So all was good on the 9th of December. 9th was a Tuesday 

Still on the 10th it was okayish. I was feeling active and calm and less depressed. 

That is entire day on 10th was an okay day and also the next day 11th. 

On the 11th it was a Wednesday.. 

11th was okay

 I was feeling great on Wednesday. 

Wednesday evening event starts. 

So. I don't do anything on Wednesday evening. And Cindy reminds me of the update.. 

So I do the update. 

The next day is Thursday. December 12. This is the day when I focus on the event. 

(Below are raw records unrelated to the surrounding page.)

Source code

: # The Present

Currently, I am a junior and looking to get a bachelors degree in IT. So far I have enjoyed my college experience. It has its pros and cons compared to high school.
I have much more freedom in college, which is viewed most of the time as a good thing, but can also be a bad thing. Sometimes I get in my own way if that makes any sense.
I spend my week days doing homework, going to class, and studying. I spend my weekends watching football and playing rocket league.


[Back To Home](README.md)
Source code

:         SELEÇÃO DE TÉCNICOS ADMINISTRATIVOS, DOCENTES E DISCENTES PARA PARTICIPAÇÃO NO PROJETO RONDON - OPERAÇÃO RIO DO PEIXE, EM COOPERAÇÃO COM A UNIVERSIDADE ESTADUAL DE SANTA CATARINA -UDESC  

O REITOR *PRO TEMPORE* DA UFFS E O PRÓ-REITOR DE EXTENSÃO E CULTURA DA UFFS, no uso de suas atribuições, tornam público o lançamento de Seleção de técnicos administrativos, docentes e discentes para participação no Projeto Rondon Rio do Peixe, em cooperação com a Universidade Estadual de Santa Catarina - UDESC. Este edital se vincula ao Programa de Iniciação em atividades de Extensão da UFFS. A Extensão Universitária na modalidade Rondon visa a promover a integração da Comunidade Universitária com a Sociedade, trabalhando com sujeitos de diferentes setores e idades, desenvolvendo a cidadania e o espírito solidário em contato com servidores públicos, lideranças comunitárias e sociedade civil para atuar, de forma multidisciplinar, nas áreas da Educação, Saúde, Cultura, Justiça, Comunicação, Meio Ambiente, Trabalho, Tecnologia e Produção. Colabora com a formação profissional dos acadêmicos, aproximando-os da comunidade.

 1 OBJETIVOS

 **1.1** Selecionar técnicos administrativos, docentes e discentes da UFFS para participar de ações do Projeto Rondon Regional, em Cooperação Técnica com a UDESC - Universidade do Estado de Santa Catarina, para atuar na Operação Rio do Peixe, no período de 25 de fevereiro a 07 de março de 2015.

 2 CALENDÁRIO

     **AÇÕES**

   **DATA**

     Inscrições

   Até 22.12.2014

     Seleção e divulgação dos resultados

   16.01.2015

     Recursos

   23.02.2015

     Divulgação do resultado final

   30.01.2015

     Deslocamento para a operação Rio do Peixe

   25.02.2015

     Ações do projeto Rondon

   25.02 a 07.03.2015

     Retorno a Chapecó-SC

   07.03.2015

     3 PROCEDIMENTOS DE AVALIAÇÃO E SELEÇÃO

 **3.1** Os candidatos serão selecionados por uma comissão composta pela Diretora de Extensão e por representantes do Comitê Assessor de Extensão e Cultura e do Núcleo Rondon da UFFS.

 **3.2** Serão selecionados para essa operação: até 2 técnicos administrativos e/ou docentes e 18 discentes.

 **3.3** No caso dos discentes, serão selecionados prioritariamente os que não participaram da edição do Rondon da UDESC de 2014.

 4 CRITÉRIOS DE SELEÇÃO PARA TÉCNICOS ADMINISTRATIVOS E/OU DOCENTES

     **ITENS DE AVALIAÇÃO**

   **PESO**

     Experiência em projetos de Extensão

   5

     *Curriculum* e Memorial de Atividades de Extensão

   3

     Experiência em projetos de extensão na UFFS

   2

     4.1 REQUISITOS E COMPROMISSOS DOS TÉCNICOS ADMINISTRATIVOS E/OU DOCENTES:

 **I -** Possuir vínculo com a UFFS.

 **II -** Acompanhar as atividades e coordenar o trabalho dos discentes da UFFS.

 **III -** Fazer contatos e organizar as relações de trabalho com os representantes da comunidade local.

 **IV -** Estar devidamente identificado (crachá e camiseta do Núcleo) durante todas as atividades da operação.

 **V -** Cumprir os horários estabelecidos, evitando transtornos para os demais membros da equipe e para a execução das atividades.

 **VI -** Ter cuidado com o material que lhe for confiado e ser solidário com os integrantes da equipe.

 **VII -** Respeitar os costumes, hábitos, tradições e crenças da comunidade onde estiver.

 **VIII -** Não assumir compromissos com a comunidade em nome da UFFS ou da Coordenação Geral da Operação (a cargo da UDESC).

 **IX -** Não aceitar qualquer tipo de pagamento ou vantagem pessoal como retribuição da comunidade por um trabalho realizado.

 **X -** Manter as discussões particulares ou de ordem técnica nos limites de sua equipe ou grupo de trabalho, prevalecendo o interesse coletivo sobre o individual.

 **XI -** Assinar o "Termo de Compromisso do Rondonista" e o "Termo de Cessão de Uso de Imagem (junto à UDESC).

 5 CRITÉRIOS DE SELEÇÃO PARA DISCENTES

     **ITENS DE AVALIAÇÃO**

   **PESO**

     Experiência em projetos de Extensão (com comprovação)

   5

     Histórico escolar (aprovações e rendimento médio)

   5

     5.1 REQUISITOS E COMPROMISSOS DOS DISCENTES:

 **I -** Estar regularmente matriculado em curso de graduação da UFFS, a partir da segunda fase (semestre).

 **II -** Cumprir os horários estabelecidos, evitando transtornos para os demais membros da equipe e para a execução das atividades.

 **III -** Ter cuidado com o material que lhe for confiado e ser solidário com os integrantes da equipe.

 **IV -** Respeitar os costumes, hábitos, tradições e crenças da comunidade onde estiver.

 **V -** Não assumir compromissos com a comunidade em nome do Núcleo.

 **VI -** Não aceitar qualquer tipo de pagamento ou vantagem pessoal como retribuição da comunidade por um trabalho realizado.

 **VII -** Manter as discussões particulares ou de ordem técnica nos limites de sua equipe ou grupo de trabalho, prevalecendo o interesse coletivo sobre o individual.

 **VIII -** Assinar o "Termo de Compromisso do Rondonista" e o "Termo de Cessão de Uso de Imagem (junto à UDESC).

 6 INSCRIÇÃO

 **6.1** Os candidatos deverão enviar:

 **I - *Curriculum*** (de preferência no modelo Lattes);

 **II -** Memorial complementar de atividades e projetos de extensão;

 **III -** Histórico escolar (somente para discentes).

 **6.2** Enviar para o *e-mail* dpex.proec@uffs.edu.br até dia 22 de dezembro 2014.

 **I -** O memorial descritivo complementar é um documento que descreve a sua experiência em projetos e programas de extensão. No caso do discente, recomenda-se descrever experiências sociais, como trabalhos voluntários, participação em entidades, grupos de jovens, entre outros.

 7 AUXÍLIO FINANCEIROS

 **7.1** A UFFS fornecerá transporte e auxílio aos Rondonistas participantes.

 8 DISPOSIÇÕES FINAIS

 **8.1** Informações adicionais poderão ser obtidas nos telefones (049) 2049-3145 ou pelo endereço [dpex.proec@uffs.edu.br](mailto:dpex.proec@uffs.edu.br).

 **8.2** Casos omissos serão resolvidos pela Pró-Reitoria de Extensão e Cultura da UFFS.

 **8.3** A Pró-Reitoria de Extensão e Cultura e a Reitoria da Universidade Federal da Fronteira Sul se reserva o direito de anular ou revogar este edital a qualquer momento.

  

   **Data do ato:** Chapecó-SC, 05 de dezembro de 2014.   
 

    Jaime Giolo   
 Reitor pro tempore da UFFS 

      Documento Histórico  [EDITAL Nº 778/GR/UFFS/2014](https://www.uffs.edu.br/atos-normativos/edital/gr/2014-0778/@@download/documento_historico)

I start the event around mid noon. Maybe around 3.30 or 4pm or later.. 

The event continues till evening and I work really hard. 

It goes up to night 9.30. Pm and I'm tired. 

Then I get a text from a friend. 

I respond to the text. 

The texting continues till the next hour and I am still doing the event 

The event continues up until the night. 

Night 1.30 am is where I wrap up things and I decide to give extra time in the night for the event. 

Realizing that it's a Thursday and a closing for the weekend.. 

So I know that I have a Friday with me. And I can get it done on Saturday and Sunday. 

But I continue talking in the wee hours of morning.. 

I got a missed call on December 12. 1.30 am in the night. 

 

I continued texting till 2.34 am. 

I think it's the same night I won the event. 

Nope 

I just checked 

I didn't attend the event on December 12 or Thursday night. 

I was just randomly texting her on December 12 night that is Wednesday night. 

I slept late this night. 

Woke up at 4.30 am 

 

I was suicidal at 4.40 am on December 12. That's actually Thursday morning. 

That's when I had the suicidal instinct. 

I texted her. The conversation ends at 6.11 am

 

I'm still experiencing distress at 8.40 am and 9.30am. 

 

So this is Thursday.. 

At 7.40 pm same day I get another text from her. 

At 8.30 pm we discuss standard market rates. So I try to diffuse the situation and we kinda sort it out. 

 

We discuss the birth certificate and ID situation between 9.30pm and 10 pm 

 

Then she goes grocery shopping and gets vanilla bean ice cream sandwich. 

I show her a box of Lotte Choco Pie. 

 

She tells me that the pharmacy is still on. 

She sends me a picture of the pharmacy front door. Shutters 

 

I tell her to call me again because the call is left unanswered. 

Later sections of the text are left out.